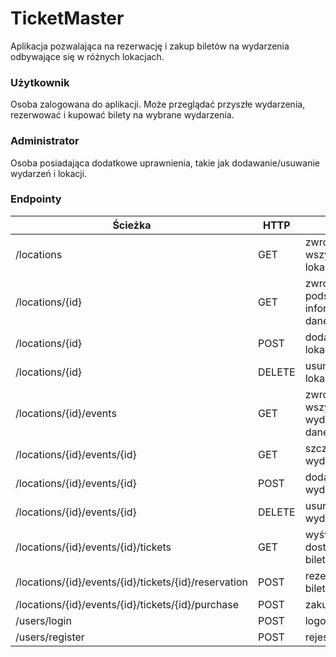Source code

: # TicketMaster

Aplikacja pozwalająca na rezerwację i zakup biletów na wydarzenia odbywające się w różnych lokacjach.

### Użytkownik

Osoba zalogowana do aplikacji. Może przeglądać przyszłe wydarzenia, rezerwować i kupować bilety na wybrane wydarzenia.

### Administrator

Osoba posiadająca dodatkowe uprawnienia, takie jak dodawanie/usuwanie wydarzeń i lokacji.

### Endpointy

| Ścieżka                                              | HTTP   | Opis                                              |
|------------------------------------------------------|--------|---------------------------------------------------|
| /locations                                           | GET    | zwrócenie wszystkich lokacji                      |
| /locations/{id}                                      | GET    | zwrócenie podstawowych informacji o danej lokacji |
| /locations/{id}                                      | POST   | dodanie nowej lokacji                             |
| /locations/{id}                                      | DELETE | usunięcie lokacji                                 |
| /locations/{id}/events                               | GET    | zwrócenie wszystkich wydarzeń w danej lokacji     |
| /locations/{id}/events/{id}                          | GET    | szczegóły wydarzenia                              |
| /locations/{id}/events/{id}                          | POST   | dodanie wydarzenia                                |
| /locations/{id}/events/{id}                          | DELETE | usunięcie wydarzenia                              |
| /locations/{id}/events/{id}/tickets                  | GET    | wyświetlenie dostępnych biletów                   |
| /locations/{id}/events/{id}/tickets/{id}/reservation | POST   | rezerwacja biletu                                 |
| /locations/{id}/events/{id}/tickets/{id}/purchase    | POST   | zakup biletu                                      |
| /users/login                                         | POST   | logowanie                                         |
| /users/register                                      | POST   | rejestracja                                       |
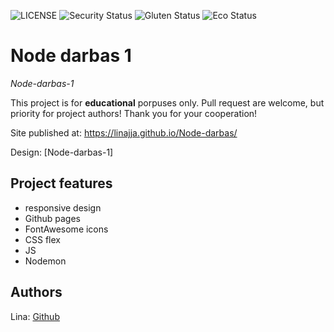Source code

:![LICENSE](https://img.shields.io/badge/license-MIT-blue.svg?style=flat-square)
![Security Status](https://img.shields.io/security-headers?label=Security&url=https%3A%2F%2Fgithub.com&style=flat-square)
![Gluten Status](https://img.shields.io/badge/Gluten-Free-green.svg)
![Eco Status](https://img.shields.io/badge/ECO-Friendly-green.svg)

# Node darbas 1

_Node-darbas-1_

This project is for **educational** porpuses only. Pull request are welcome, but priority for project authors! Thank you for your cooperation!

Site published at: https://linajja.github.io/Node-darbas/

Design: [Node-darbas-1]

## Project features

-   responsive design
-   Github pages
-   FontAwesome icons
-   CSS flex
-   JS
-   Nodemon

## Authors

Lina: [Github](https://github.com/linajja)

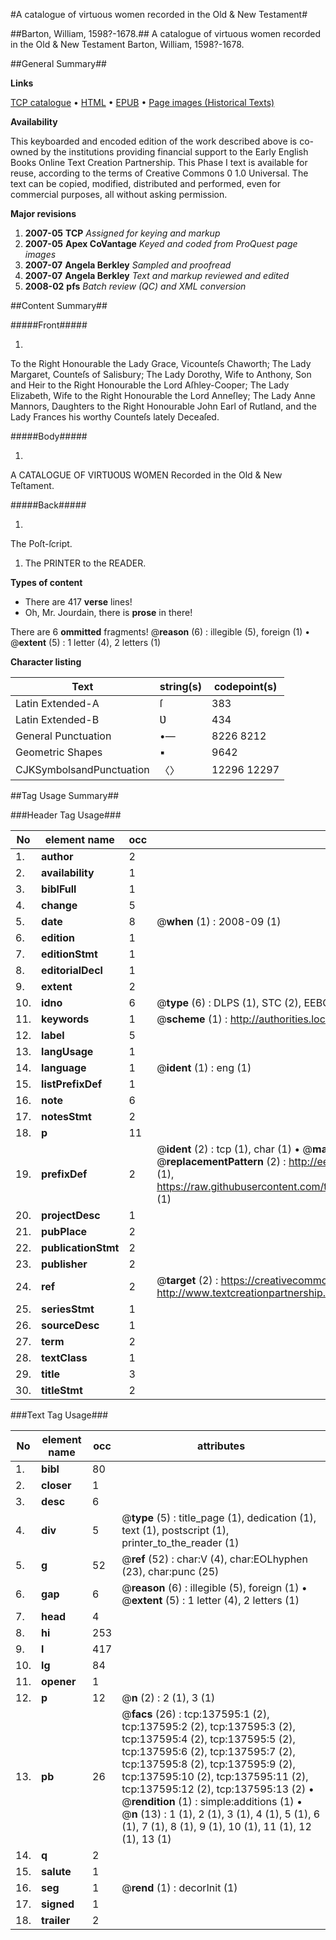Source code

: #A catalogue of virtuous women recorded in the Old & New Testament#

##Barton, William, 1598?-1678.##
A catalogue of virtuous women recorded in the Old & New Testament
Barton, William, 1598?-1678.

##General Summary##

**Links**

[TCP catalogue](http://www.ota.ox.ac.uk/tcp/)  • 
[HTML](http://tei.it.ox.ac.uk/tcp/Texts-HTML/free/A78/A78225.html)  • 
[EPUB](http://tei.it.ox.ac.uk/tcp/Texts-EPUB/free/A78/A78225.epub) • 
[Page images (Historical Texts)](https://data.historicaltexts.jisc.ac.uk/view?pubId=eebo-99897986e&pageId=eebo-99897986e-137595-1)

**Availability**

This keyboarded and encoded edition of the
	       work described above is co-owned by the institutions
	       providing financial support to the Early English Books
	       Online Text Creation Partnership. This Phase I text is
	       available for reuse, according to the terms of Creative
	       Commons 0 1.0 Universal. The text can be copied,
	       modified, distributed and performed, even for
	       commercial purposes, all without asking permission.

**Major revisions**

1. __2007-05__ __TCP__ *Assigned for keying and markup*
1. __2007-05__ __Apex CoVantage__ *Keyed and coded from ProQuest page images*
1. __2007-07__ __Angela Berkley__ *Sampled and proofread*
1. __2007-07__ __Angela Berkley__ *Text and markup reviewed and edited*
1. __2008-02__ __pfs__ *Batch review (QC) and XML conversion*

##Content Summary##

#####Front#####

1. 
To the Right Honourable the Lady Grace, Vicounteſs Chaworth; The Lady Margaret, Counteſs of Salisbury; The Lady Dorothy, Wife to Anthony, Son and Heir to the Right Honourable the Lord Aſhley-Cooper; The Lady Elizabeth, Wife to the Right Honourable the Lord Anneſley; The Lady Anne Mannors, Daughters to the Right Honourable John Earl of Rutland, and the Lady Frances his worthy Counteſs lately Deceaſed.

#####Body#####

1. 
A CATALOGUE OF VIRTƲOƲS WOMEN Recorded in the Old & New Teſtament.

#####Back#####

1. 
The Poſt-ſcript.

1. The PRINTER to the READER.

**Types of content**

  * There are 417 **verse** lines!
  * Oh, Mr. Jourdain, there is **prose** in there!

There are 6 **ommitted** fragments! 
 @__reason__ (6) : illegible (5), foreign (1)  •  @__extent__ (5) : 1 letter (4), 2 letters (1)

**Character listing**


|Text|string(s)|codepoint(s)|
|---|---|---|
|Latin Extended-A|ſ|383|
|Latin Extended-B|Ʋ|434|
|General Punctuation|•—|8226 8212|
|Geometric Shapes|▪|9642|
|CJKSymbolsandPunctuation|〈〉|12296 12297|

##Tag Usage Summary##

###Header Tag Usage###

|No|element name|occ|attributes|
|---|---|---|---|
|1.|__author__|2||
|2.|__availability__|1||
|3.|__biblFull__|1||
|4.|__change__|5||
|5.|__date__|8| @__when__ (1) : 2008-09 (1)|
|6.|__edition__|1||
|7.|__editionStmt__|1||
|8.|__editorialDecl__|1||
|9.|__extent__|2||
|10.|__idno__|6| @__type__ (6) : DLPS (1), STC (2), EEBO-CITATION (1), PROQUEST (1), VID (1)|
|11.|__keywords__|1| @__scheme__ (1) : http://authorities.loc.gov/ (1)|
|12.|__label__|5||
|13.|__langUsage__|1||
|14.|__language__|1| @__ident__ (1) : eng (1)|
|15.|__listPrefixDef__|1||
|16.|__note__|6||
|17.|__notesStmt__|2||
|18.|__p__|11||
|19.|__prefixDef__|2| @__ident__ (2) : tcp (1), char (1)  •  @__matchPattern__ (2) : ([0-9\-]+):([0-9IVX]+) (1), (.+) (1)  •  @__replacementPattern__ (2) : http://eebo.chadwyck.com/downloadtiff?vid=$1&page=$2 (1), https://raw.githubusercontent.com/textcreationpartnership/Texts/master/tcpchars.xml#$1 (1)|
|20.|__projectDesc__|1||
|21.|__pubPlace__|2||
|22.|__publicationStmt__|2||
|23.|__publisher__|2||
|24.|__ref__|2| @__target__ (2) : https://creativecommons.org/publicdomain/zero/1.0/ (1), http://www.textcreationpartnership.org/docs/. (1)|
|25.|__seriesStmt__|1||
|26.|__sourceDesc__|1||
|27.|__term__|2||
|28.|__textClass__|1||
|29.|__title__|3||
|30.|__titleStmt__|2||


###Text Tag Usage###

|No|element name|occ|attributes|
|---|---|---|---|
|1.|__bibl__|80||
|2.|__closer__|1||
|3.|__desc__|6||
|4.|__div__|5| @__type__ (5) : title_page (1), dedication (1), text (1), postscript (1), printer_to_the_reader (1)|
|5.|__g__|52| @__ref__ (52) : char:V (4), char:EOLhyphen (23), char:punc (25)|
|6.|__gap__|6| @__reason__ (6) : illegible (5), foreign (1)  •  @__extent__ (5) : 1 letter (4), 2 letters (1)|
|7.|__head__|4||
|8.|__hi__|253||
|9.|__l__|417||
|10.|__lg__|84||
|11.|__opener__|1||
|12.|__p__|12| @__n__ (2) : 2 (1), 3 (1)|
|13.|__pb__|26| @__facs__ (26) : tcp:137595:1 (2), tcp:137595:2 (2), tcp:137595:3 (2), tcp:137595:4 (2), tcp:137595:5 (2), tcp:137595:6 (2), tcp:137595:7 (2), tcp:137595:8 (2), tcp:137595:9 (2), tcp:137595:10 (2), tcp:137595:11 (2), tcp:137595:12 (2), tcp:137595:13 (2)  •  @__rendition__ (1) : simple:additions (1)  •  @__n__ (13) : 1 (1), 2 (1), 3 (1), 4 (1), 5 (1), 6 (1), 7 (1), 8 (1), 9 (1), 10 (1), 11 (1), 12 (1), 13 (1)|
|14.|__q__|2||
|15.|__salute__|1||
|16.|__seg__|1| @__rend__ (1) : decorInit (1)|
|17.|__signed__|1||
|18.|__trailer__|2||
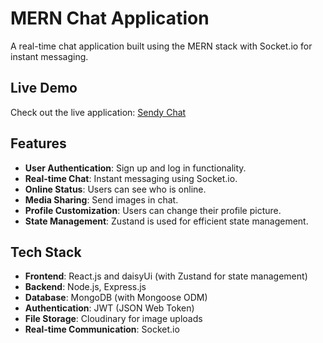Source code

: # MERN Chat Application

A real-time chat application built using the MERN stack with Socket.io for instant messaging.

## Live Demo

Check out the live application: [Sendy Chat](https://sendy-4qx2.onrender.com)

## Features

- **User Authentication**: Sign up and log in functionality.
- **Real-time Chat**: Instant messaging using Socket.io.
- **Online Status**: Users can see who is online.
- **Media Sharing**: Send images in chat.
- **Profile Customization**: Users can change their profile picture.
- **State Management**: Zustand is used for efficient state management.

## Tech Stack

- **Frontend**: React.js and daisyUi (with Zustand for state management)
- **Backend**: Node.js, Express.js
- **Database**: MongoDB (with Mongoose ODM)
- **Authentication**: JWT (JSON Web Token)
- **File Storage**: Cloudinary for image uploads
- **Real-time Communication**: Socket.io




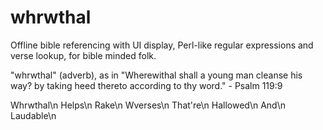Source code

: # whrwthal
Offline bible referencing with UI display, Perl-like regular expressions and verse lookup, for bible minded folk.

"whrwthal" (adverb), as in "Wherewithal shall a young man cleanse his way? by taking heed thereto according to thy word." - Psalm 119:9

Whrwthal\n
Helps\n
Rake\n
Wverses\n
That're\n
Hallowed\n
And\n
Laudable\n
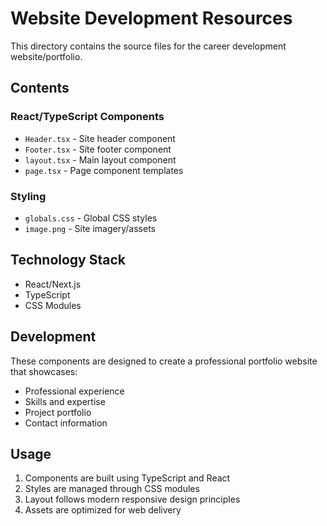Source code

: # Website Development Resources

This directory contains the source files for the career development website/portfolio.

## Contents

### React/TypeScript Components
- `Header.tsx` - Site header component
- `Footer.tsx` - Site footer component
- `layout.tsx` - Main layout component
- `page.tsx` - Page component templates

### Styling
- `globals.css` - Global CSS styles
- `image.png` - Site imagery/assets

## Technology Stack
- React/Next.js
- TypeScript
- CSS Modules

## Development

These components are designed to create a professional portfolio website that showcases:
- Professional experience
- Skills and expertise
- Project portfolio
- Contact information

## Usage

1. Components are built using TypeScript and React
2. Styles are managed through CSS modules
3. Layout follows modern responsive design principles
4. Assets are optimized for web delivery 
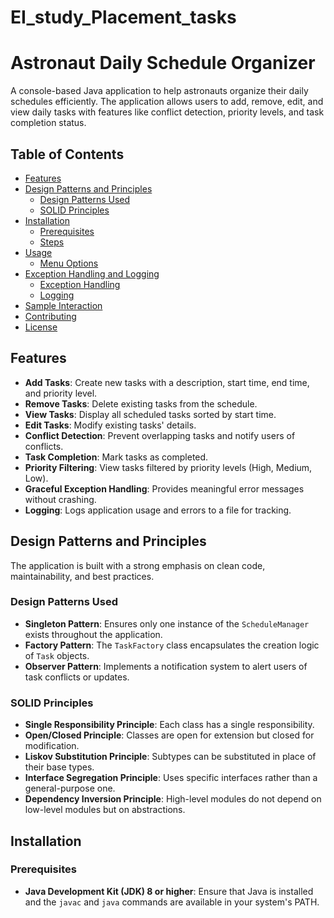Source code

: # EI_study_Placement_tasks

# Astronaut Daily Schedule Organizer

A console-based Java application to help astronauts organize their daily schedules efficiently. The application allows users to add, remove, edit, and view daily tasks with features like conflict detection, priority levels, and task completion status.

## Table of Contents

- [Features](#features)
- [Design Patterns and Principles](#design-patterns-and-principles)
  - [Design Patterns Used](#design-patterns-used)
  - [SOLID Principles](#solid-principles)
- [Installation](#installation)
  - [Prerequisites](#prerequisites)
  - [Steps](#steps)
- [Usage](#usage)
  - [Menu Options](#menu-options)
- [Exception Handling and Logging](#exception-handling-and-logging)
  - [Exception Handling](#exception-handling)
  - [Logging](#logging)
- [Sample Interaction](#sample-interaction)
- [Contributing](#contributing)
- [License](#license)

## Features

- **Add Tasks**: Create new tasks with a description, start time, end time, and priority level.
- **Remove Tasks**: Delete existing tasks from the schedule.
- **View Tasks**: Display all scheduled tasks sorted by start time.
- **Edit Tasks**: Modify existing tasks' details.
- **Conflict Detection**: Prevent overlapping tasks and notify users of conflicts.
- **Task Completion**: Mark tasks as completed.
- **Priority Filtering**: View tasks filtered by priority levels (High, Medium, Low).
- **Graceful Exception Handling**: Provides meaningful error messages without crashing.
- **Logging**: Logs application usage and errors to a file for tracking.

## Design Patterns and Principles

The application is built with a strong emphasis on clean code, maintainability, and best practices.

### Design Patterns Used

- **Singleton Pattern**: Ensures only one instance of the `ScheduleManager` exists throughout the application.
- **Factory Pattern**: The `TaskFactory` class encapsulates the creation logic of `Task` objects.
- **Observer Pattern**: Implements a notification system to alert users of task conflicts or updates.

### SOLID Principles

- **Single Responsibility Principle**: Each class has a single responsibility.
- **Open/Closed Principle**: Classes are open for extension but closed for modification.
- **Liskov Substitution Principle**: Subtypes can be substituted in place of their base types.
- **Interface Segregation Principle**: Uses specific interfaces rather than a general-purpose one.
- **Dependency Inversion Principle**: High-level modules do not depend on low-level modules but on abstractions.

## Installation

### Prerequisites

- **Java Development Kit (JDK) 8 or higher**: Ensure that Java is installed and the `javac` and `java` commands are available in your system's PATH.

________________

→ Problem details
Both end lines included, restate word for word the lines above from the line with "- **Profile Customization**: Users" to the line with "- **Real-time Communication**: Socket.io", and nothing else.

→ Result of this task
- **Profile Customization**: Users can change their profile picture.
- **State Management**: Zustand is used for efficient state management.

## Tech Stack

- **Frontend**: React.js and daisyUi (with Zustand for state management)
- **Backend**: Node.js, Express.js
- **Database**: MongoDB (with Mongoose ODM)
- **Authentication**: JWT (JSON Web Token)
- **File Storage**: Cloudinary for image uploads
- **Real-time Communication**: Socket.io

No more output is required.